DES MOINES, Iowa (CN) – With nearly two-thirds of the results finally in, former South Bend, Indiana Mayor Pete Buttigieg leads the Iowa caucuses with about 27% of the state delegate count, followed closely by Vermont Senator Bernie Sanders at 25%.
Massachusetts Senator Elizabeth Warren came in third so far with 18%, followed by former Vice President Joe Biden with nearly 16% and Minnesota Senator Amy Klobuchar at about 13%.
Iowa Democratic Party Chair Troy Price told reporters hastily gathered in Des Moines Tuesday afternoon that more results will be released as they are available. It was not clear how much those numbers might change as new results are posted.
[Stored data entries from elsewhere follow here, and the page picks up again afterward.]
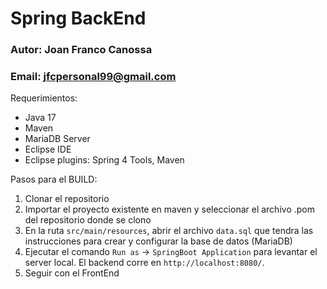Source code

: # Spring BackEnd
### Autor: Joan Franco Canossa
### Email: jfcpersonal99@gmail.com

Requerimientos: 
  - Java 17
  - Maven
  - MariaDB Server
  - Eclipse IDE
  - Eclipse plugins: Spring 4 Tools, Maven
  
Pasos para el BUILD:
1) Clonar el repositorio
2) Importar el proyecto existente en maven y seleccionar el archivo .pom del repositorio donde se clono
3) En la ruta `src/main/resources`, abrir el archivo `data.sql` que tendra las instrucciones para crear y configurar la base de datos (MariaDB)
4) Ejecutar el comando `Run as` -> `SpringBoot Application` para levantar el server local. El backend corre en `http://localhost:8080/`.
5) Seguir con el FrontEnd
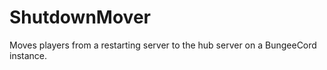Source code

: ShutdownMover
=============

Moves players from a restarting server to the hub server on a BungeeCord instance.

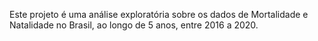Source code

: Este projeto é uma análise exploratória sobre os dados de Mortalidade e Natalidade no Brasil, ao longo de 5 anos, entre 2016 a 2020.
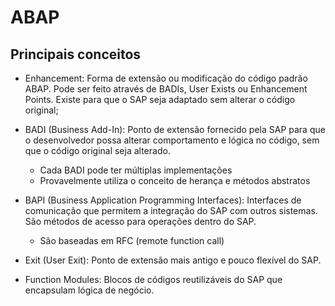 #   ABAP

##  Principais conceitos


- Enhancement: Forma de extensão ou modificação do código padrão ABAP. Pode ser feito através de BADIs, User Exists ou Enhancement Points. Existe para que o SAP seja adaptado sem alterar o código original;

- BADI (Business Add-In): Ponto de extensão fornecido pela SAP para que o desenvolvedor possa alterar comportamento e lógica no código, sem que o código original seja alterado.
  - Cada BADI pode ter múltiplas implementações
  - Provavelmente utiliza o conceito de herança e métodos abstratos

- BAPI (Business Application Programming Interfaces): Interfaces de comunicação que permitem a integração do SAP com outros sistemas. São métodos de acesso para operações dentro do SAP.
  - São baseadas em RFC (remote function call)

- Exit (User Exit): Ponto de extensão mais antigo e pouco flexível do SAP.

- Function Modules: Blocos de códigos reutilizáveis do SAP que encapsulam lógica de negócio.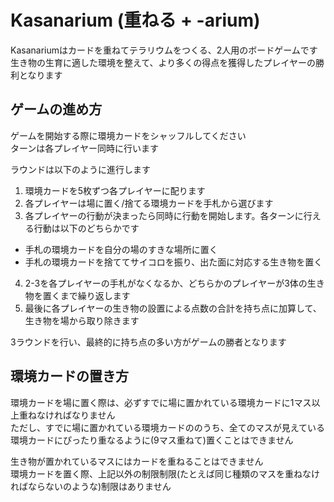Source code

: Kasanarium (重ねる + -arium)
============================
Kasanariumはカードを重ねてテラリウムをつくる、2人用のボードゲームです  
生き物の生育に適した環境を整えて、より多くの得点を獲得したプレイヤーの勝利となります

ゲームの進め方
--------------
ゲームを開始する際に環境カードをシャッフルしてください  
ターンは各プレイヤー同時に行います

ラウンドは以下のように進行します
1. 環境カードを5枚ずつ各プレイヤーに配ります
2. 各プレイヤーは場に置く/捨てる環境カードを手札から選びます
3. 各プレイヤーの行動が決まったら同時に行動を開始します。各ターンに行える行動は以下のどちらかです
  - 手札の環境カードを自分の場のすきな場所に置く
  - 手札の環境カードを捨ててサイコロを振り、出た面に対応する生き物を置く
4. 2-3を各プレイヤーの手札がなくなるか、どちらかのプレイヤーが3体の生き物を置くまで繰り返します
5. 最後に各プレイヤーの生き物の設置による点数の合計を持ち点に加算して、生き物を場から取り除きます

3ラウンドを行い、最終的に持ち点の多い方がゲームの勝者となります

環境カードの置き方
------------------
環境カードを場に置く際は、必ずすでに場に置かれている環境カードに1マス以上重ねなければなりません  
ただし、すでに場に置かれている環境カードののうち、全てのマスが見えている環境カードにぴったり重なるように(9マス重ねて)置くことはできません

生き物が置かれているマスにはカードを重ねることはできません  
環境カードを置く際、上記以外の制限制限(たとえば同じ種類のマスを重ねなければならないのような)制限はありません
The Democratic Party officially declares the winner of the Iowa caucuses based on what are called “delegate equivalents” – which is the number of delegates a candidate will take to the party’s state convention based on a mathematical formula weighted to compensate rural counties for their population disadvantage compared with urban counties. This functions somewhat like the Electoral College at the federal level.
The party also released raw totals based on the 62% of precincts reporting, which generally matched the delegate count lineup, except that Sanders had the largest percentage of supporters in the first and second alignments while Buttigieg had the second largest counts, followed by Warren, Biden and Klobuchar.
Tuesday afternoon’s partial release of caucus results came nearly 24 hours after the caucuses began Monday night, when glitches in the reporting system meant no numbers were reported before Democratic presidential candidates began heading for New Hampshire to campaign in that state’s primary, set for next week.
Iowa Democratic Party officials said “inconsistencies” in numbers coming in Monday night from precinct caucuses were to blame for the party’s delay in publicly reporting statewide results of the closely watched race.
As of Tuesday morning, the Iowa Democratic Party was still had not reported any official results from Monday night’s 1,678 precinct caucuses, saying party officials were focusing on what caused the delay and assuring the numbers are accurate.
Precinct caucus results were coming into Democratic Party headquarters from a newly created mobile app as well as from caucus leaders who phoned in results or sent cellphone photos of tabulation sheets, and party officials had problems matching the different numbers Monday night.
“As precinct caucus results started coming in,” Price said in a statement released Tuesday morning, the party “ran them through an accuracy and quality check. It became clear that there were inconsistencies with the reports. The underlying cause of these inconsistencies was not immediately clear, and required investigation, which took time.”
While problems with the numbers were investigated, the party began taking data from caucus sites by phone and entering the numbers manually.
“This took longer than expected,” Price said.
There were conflicting accounts Monday night about the source of the inconsistencies, including reports that precinct leaders were not adequately trained on the party’s mobile app for reporting numbers, which was used for the first time this year.
Although party officials had insisted Monday night that the reporting app had not been hacked, or that it crashed, Price said Tuesday the app was not giving complete data.
“As part of our investigation, we determined with certainty that the underlying data collected via the app was sound,” he said. “While the app was recording data accurately, it was reporting out only partial data. We have determined that this was due to a coding issue in the reporting system. This issue was identified and fixed.”
The Iowa Democratic Party will have a paper trail to verify results reported from Monday’s precincts caucuses: For the first time, caucus participants signed a card with their preferred candidate on the front and their second choice on the back if necessary. These cards will be turned into the Iowa Democratic Party in the event a recount is needed.
Party officials arranged a telephone conference call Monday night with the campaign representatives, but the party made no predictions about when results would be known, so candidates began making appearances at their post-caucus rallies to give what might have been victory speeches before heading off to New Hampshire.
In addition to delegate equivalents, this year for the first time the Iowa Democratic Party also released raw numbers showing how much support presidential candidates have among caucus participants. Those raw numbers will be based on two separate counts at each caucus location. The “first alignment” of supporters for each candidate was followed by a second count after participants whose favorite candidate did not have the support of 15% of voters at that caucus lined up behind a candidate who did have 15%.